(ENTRIES SHOWN Opens)

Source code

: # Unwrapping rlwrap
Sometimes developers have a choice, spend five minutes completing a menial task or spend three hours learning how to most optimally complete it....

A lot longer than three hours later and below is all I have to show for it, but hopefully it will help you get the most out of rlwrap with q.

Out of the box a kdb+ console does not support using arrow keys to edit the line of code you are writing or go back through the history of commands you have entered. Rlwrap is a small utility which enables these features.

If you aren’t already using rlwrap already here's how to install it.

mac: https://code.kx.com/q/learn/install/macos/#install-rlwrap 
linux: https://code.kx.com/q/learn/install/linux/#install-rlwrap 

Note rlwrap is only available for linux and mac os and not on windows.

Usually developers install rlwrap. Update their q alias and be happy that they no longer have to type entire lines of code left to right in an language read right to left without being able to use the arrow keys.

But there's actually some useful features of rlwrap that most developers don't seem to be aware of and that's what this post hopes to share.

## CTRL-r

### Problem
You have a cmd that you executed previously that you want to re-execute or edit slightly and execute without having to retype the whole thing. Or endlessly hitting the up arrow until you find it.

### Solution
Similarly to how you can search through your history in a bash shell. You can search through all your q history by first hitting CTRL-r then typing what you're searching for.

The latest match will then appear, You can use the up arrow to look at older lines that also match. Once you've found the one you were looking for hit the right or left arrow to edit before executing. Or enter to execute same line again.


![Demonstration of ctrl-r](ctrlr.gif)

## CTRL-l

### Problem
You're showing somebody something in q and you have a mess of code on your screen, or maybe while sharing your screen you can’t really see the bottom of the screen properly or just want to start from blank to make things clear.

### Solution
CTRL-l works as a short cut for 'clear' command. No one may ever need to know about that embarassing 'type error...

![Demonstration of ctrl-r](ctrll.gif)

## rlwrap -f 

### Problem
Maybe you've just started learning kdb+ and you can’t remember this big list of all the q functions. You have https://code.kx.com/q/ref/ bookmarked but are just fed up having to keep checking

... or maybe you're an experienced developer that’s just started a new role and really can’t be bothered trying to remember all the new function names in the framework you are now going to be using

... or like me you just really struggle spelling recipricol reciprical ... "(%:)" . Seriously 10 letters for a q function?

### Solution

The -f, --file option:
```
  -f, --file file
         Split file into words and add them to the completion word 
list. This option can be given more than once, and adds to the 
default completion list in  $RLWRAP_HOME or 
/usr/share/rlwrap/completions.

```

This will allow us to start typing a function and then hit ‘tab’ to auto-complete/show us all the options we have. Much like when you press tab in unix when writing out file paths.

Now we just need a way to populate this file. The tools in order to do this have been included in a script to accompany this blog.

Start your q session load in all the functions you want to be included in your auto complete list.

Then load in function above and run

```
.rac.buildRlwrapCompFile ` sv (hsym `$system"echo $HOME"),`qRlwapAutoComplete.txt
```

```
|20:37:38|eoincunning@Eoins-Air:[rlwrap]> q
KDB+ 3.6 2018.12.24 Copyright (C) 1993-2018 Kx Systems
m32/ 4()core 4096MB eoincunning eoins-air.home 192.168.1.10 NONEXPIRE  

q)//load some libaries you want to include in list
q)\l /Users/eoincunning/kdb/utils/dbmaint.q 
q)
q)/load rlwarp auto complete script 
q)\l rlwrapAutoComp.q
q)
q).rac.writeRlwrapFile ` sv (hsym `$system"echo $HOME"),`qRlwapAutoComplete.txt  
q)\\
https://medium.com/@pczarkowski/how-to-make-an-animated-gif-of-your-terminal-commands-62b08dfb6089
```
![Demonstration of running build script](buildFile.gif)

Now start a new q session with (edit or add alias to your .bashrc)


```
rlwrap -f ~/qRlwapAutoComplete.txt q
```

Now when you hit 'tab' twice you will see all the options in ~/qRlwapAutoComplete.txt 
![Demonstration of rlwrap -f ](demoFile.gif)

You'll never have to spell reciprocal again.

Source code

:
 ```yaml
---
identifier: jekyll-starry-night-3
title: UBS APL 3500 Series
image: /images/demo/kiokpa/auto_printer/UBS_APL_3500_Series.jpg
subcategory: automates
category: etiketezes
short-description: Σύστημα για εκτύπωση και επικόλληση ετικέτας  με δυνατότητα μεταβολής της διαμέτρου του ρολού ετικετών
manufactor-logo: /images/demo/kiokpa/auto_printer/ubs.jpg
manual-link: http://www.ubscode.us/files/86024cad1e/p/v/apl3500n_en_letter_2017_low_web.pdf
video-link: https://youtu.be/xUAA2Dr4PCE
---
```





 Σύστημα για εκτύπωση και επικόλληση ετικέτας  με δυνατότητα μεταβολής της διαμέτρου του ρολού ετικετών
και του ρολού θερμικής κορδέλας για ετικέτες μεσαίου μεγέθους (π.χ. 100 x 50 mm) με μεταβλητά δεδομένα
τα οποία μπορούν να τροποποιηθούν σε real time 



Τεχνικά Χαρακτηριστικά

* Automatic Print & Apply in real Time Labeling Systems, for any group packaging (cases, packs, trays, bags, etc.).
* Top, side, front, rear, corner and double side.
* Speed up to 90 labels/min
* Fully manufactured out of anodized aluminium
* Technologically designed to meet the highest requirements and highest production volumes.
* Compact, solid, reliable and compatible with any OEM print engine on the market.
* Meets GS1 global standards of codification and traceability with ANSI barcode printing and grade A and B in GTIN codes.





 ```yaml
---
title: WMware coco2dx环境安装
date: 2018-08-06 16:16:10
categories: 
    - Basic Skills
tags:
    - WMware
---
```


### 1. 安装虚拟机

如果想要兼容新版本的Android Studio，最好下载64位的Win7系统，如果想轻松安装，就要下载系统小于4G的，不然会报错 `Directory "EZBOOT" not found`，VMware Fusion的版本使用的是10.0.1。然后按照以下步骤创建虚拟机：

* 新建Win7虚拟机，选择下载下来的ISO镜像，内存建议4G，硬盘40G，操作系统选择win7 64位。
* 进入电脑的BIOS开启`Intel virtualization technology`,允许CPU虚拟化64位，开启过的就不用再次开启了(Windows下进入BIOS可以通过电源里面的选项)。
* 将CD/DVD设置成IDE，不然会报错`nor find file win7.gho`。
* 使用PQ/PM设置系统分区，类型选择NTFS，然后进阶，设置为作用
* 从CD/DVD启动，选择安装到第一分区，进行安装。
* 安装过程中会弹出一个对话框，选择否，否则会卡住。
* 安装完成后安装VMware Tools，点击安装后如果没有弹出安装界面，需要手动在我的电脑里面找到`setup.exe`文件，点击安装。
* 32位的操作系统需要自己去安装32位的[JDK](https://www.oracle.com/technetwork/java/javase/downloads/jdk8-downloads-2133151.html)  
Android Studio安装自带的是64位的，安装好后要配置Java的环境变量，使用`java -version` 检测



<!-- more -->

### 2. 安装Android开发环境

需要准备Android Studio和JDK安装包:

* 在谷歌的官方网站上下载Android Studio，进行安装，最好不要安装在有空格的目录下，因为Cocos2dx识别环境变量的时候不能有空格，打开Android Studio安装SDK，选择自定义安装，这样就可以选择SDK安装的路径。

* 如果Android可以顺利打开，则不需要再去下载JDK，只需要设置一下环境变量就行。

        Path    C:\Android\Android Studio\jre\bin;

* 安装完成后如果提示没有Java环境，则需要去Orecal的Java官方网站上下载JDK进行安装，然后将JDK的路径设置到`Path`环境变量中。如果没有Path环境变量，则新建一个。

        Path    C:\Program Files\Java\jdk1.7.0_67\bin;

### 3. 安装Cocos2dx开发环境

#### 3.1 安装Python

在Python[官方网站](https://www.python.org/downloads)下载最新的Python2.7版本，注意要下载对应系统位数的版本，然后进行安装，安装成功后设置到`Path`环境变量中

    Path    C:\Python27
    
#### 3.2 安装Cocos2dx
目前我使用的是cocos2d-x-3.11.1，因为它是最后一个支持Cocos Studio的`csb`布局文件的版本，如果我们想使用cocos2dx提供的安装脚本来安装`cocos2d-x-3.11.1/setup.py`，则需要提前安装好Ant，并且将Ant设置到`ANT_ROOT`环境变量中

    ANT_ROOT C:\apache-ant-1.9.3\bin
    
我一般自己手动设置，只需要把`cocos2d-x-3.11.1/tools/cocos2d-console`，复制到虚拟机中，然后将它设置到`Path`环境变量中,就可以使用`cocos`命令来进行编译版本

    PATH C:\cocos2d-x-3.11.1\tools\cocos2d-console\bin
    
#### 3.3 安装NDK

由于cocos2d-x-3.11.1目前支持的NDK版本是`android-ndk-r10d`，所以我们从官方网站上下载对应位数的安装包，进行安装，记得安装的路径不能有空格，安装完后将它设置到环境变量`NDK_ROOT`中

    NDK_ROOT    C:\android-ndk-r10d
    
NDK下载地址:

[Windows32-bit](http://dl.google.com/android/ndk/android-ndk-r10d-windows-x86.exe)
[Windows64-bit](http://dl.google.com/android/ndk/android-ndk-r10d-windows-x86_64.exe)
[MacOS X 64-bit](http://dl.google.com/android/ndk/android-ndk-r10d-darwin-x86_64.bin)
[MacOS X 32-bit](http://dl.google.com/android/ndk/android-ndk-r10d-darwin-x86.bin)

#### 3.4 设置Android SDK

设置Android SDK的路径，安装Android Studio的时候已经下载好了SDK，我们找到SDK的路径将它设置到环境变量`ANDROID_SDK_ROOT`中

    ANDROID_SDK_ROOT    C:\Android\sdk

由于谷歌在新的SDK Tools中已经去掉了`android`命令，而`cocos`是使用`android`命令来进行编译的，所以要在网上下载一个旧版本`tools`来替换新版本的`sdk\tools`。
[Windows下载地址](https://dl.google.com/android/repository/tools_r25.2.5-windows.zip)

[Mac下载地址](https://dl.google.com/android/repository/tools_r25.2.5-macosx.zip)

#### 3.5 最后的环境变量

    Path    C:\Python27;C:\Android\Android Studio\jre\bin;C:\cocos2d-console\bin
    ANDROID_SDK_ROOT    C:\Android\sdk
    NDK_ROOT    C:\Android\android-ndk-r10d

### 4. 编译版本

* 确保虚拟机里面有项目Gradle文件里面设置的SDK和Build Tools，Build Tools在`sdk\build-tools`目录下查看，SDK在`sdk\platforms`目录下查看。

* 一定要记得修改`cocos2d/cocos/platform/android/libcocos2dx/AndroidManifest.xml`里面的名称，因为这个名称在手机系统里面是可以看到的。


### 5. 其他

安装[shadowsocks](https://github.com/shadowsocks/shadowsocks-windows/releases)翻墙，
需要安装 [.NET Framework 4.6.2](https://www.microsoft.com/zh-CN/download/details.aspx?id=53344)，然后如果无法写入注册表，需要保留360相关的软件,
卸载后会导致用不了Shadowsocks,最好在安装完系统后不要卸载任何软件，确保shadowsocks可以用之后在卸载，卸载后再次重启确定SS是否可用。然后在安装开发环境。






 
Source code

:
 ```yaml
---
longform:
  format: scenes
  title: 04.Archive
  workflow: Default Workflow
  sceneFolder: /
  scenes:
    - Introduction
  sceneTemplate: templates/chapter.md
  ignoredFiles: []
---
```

(ENTRIES SHOWN Closes)

● TASK PROMPT
Scan the records above and show every line in which the word "will" occurs.

● RESPONSE AREA
A lot longer than three hours later and below is all I have to show for it, but hopefully it will help you get the most out of rlwrap with q.
The latest match will then appear, You can use the up arrow to look at older lines that also match. Once you've found the one you were looking for hit the right or left arrow to edit before executing. Or enter to execute same line again.
This will allow us to start typing a function and then hit ‘tab’ to auto-complete/show us all the options we have. Much like when you press tab in unix when writing out file paths.
Now when you hit 'tab' twice you will see all the options in ~/qRlwapAutoComplete.txt 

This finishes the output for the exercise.